- **EXERCISE PROMPT**: Everything in the records should be repeated exactly, down to the last character.

*** Opening EXTRACTED ENTRIES ***

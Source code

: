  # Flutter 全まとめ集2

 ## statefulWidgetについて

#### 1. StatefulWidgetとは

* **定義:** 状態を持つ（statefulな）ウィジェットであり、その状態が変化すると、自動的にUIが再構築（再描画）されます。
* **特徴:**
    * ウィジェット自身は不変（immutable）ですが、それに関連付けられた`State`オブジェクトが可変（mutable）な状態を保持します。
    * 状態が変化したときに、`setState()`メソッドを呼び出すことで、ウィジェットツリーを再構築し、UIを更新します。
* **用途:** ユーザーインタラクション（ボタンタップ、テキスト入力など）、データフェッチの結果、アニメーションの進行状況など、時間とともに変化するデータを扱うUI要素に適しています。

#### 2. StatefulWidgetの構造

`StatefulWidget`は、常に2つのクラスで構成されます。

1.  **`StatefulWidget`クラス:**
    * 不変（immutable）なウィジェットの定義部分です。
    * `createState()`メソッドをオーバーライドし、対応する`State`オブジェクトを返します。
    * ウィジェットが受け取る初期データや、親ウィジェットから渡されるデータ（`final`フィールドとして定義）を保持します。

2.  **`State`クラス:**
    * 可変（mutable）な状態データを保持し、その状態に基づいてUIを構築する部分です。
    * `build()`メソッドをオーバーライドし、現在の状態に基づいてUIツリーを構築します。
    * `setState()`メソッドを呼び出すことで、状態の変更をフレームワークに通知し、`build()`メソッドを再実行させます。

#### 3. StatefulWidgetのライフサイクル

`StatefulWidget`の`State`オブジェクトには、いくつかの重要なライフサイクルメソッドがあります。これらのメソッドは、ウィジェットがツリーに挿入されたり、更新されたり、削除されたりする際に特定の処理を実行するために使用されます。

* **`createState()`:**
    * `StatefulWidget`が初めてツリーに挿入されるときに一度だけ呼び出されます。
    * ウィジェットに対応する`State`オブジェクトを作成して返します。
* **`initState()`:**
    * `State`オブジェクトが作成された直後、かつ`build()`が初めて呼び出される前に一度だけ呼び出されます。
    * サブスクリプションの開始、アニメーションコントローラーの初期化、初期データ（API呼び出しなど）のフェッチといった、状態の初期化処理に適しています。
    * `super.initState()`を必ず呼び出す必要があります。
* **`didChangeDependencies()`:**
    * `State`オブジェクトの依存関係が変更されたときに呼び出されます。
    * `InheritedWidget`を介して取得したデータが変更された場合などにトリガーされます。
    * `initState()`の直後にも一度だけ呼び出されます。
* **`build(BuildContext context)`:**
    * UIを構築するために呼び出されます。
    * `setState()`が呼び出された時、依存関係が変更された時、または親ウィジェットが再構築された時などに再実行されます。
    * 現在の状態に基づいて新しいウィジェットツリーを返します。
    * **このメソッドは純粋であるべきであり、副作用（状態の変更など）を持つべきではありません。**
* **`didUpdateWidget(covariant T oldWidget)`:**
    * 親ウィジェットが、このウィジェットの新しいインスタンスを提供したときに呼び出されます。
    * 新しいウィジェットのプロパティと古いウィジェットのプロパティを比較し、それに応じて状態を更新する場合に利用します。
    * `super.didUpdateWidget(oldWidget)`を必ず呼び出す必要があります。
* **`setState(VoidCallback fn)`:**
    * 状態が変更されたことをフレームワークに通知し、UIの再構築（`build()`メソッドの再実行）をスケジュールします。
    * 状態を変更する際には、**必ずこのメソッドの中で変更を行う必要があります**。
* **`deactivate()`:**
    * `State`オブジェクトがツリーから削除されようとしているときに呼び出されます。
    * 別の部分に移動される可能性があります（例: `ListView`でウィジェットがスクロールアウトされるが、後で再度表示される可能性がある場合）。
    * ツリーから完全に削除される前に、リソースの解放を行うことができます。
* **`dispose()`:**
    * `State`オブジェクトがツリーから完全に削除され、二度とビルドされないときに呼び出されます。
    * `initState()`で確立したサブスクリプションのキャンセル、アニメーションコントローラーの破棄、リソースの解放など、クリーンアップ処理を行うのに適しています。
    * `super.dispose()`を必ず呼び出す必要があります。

*** Closing EXTRACTED ENTRIES ***

- **RESPONSE**:
Source code

:  # Flutter 全まとめ集2

 ## statefulWidgetについて

#### 1. StatefulWidgetとは

* **定義:** 状態を持つ（statefulな）ウィジェットであり、その状態が変化すると、自動的にUIが再構築（再描画）されます。
* **特徴:**
    * ウィジェット自身は不変（immutable）ですが、それに関連付けられた`State`オブジェクトが可変（mutable）な状態を保持します。
    * 状態が変化したときに、`setState()`メソッドを呼び出すことで、ウィジェットツリーを再構築し、UIを更新します。
* **用途:** ユーザーインタラクション（ボタンタップ、テキスト入力など）、データフェッチの結果、アニメーションの進行状況など、時間とともに変化するデータを扱うUI要素に適しています。

#### 2. StatefulWidgetの構造

`StatefulWidget`は、常に2つのクラスで構成されます。

1.  **`StatefulWidget`クラス:**
    * 不変（immutable）なウィジェットの定義部分です。
    * `createState()`メソッドをオーバーライドし、対応する`State`オブジェクトを返します。
    * ウィジェットが受け取る初期データや、親ウィジェットから渡されるデータ（`final`フィールドとして定義）を保持します。

2.  **`State`クラス:**
    * 可変（mutable）な状態データを保持し、その状態に基づいてUIを構築する部分です。
    * `build()`メソッドをオーバーライドし、現在の状態に基づいてUIツリーを構築します。
    * `setState()`メソッドを呼び出すことで、状態の変更をフレームワークに通知し、`build()`メソッドを再実行させます。

#### 3. StatefulWidgetのライフサイクル

`StatefulWidget`の`State`オブジェクトには、いくつかの重要なライフサイクルメソッドがあります。これらのメソッドは、ウィジェットがツリーに挿入されたり、更新されたり、削除されたりする際に特定の処理を実行するために使用されます。

* **`createState()`:**
    * `StatefulWidget`が初めてツリーに挿入されるときに一度だけ呼び出されます。
    * ウィジェットに対応する`State`オブジェクトを作成して返します。
* **`initState()`:**
    * `State`オブジェクトが作成された直後、かつ`build()`が初めて呼び出される前に一度だけ呼び出されます。
    * サブスクリプションの開始、アニメーションコントローラーの初期化、初期データ（API呼び出しなど）のフェッチといった、状態の初期化処理に適しています。
    * `super.initState()`を必ず呼び出す必要があります。
* **`didChangeDependencies()`:**
    * `State`オブジェクトの依存関係が変更されたときに呼び出されます。
    * `InheritedWidget`を介して取得したデータが変更された場合などにトリガーされます。
    * `initState()`の直後にも一度だけ呼び出されます。
* **`build(BuildContext context)`:**
    * UIを構築するために呼び出されます。
    * `setState()`が呼び出された時、依存関係が変更された時、または親ウィジェットが再構築された時などに再実行されます。
    * 現在の状態に基づいて新しいウィジェットツリーを返します。
    * **このメソッドは純粋であるべきであり、副作用（状態の変更など）を持つべきではありません。**
* **`didUpdateWidget(covariant T oldWidget)`:**
    * 親ウィジェットが、このウィジェットの新しいインスタンスを提供したときに呼び出されます。
    * 新しいウィジェットのプロパティと古いウィジェットのプロパティを比較し、それに応じて状態を更新する場合に利用します。
    * `super.didUpdateWidget(oldWidget)`を必ず呼び出す必要があります。
* **`setState(VoidCallback fn)`:**
    * 状態が変更されたことをフレームワークに通知し、UIの再構築（`build()`メソッドの再実行）をスケジュールします。
    * 状態を変更する際には、**必ずこのメソッドの中で変更を行う必要があります**。
* **`deactivate()`:**
    * `State`オブジェクトがツリーから削除されようとしているときに呼び出されます。
    * 別の部分に移動される可能性があります（例: `ListView`でウィジェットがスクロールアウトされるが、後で再度表示される可能性がある場合）。
    * ツリーから完全に削除される前に、リソースの解放を行うことができます。
* **`dispose()`:**
    * `State`オブジェクトがツリーから完全に削除され、二度とビルドされないときに呼び出されます。
    * `initState()`で確立したサブスクリプションのキャンセル、アニメーションコントローラーの破棄、リソースの解放など、クリーンアップ処理を行うのに適しています。
    * `super.dispose()`を必ず呼び出す必要があります。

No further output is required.